:: Problem statement ::
Please copy every line with the string "Strategies" from the entries below.

:: Extracted records ::

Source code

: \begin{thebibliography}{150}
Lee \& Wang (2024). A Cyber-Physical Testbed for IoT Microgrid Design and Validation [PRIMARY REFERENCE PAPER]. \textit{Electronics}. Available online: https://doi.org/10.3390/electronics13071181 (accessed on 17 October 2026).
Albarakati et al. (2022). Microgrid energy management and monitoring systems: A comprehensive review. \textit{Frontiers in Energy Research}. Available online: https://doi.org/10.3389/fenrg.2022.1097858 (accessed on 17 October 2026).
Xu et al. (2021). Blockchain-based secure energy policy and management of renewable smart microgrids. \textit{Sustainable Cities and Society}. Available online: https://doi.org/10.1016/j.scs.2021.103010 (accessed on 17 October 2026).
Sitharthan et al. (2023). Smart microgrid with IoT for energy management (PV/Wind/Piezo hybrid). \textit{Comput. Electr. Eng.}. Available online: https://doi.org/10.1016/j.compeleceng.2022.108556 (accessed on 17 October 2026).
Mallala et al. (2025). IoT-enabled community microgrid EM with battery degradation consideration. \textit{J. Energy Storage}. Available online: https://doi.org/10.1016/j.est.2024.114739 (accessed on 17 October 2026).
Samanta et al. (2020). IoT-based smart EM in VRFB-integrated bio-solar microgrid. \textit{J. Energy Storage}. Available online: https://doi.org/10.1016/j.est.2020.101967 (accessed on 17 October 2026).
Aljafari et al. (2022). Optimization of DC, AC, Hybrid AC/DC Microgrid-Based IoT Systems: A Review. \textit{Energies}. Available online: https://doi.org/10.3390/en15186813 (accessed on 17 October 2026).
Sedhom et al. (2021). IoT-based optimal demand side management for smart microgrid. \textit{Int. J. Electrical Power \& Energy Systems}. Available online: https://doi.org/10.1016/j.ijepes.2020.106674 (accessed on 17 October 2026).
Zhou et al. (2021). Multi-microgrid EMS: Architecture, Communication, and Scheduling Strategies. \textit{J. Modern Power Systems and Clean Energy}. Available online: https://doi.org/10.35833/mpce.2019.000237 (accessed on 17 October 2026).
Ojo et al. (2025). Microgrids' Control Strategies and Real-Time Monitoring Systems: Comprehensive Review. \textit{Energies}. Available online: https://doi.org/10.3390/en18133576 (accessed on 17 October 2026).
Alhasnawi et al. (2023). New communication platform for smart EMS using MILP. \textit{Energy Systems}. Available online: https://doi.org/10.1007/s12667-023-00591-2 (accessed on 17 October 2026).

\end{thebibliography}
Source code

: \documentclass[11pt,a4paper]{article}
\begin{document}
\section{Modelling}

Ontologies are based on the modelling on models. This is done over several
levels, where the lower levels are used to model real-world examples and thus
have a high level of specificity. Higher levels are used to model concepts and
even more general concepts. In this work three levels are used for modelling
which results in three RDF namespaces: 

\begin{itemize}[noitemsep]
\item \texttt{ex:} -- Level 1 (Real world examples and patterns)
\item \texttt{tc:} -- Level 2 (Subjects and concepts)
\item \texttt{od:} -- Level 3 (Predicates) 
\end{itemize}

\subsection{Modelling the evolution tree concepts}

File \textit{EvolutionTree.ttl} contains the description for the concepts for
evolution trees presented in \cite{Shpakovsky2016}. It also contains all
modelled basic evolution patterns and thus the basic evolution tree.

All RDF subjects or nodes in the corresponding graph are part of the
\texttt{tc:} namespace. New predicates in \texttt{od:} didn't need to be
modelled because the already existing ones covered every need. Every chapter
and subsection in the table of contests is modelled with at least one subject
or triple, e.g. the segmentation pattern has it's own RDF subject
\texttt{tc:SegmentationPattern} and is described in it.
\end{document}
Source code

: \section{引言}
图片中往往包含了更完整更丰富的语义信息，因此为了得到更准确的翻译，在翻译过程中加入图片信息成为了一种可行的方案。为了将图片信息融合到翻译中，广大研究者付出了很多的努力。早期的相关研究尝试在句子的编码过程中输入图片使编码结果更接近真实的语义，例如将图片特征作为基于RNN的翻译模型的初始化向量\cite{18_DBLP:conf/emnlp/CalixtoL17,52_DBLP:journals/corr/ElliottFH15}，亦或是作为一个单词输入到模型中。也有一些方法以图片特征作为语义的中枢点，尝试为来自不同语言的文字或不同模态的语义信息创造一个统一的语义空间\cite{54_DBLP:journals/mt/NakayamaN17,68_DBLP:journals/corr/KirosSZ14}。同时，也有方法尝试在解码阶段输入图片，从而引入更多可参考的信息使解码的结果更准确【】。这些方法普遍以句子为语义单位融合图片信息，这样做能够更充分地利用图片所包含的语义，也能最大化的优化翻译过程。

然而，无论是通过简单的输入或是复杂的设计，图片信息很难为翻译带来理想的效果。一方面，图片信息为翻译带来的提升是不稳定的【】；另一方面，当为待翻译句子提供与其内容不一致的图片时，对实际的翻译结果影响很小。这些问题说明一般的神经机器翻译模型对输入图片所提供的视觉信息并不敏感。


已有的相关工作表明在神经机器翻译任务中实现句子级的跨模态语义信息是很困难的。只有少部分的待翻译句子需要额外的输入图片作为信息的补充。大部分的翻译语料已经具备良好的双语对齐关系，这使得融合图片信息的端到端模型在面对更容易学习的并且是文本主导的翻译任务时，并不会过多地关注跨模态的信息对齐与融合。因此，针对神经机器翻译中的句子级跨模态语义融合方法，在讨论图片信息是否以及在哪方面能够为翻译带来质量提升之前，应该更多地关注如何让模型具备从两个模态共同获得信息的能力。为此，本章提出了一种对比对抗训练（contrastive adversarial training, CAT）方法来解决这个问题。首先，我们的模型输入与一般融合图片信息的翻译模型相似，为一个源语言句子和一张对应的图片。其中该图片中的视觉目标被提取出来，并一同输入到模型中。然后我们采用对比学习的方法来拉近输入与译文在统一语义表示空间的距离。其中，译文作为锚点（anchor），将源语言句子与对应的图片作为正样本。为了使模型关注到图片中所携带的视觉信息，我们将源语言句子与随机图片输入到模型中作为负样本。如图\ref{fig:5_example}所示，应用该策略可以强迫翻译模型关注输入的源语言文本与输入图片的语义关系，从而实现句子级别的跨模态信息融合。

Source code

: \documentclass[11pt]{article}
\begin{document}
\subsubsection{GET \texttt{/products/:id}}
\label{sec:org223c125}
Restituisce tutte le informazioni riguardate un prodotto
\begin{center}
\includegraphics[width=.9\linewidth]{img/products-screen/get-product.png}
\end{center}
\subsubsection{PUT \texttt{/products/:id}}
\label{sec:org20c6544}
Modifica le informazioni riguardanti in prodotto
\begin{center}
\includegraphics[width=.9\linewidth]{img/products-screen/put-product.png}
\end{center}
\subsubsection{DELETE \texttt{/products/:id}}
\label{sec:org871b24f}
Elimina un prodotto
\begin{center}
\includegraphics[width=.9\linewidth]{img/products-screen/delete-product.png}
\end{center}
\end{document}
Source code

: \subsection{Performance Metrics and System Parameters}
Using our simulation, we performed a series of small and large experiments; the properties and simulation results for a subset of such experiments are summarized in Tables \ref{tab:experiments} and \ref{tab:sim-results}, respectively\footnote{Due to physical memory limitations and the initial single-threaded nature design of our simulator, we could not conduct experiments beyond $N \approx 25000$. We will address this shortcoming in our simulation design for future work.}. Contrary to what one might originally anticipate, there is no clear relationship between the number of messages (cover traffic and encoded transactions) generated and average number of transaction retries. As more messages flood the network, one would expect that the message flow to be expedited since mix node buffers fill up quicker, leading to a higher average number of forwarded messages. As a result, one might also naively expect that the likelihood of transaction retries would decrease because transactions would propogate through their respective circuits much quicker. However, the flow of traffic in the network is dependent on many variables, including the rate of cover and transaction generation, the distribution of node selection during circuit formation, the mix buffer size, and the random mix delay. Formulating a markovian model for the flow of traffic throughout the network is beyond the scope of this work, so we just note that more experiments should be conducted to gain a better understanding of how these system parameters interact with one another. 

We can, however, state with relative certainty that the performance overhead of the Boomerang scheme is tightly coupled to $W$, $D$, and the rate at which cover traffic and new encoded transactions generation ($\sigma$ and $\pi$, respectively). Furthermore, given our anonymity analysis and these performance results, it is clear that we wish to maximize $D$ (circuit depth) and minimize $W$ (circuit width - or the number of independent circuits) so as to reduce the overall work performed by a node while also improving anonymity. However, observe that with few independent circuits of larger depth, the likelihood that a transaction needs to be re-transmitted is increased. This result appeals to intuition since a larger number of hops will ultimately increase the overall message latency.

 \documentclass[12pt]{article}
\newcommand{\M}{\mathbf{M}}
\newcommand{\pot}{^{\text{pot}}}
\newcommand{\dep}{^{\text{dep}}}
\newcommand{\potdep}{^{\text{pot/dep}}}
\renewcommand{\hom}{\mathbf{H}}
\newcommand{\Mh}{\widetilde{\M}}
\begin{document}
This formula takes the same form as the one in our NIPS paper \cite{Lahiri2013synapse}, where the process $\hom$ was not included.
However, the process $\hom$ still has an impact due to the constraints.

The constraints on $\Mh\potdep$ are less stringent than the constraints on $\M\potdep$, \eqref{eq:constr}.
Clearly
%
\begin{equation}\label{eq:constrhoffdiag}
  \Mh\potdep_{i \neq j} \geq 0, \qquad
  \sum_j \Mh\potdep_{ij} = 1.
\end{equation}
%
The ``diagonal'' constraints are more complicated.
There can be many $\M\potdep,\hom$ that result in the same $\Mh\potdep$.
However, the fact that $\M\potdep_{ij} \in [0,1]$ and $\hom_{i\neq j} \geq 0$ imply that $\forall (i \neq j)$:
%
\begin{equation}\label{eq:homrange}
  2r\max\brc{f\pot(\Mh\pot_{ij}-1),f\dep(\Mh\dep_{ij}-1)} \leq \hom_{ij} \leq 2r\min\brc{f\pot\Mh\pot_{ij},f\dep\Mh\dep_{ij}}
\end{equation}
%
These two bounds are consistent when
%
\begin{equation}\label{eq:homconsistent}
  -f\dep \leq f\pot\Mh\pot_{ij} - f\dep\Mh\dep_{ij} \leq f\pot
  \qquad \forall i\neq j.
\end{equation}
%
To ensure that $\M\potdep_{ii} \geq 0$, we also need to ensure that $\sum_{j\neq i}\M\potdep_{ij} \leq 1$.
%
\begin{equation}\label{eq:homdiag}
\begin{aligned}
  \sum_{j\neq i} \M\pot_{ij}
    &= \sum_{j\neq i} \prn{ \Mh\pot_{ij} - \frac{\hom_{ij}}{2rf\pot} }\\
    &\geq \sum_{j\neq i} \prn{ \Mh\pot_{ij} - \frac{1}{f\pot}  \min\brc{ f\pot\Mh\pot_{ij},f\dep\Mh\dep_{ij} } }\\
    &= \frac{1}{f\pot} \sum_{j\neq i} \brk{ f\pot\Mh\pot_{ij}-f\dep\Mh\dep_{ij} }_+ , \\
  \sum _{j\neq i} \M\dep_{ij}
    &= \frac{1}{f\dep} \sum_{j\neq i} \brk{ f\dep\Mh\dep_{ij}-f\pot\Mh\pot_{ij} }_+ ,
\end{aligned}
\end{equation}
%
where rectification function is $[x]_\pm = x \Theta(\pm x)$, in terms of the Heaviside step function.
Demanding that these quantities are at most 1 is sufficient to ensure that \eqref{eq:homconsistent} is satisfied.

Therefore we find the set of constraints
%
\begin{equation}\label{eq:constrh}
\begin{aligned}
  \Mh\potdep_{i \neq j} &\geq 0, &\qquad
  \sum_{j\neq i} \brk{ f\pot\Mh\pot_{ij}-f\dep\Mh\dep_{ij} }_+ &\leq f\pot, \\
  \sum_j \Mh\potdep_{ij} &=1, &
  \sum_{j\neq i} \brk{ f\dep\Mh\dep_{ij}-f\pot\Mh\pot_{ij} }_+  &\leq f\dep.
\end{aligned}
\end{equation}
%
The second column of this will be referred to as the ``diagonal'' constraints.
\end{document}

:: Task output ::
Zhou et al. (2021). Multi-microgrid EMS: Architecture, Communication, and Scheduling Strategies. \textit{J. Modern Power Systems and Clean Energy}. Available online: https://doi.org/10.35833/mpce.2019.000237 (accessed on 17 October 2026).
Ojo et al. (2025). Microgrids' Control Strategies and Real-Time Monitoring Systems: Comprehensive Review. \textit{Energies}. Available online: https://doi.org/10.3390/en18133576 (accessed on 17 October 2026).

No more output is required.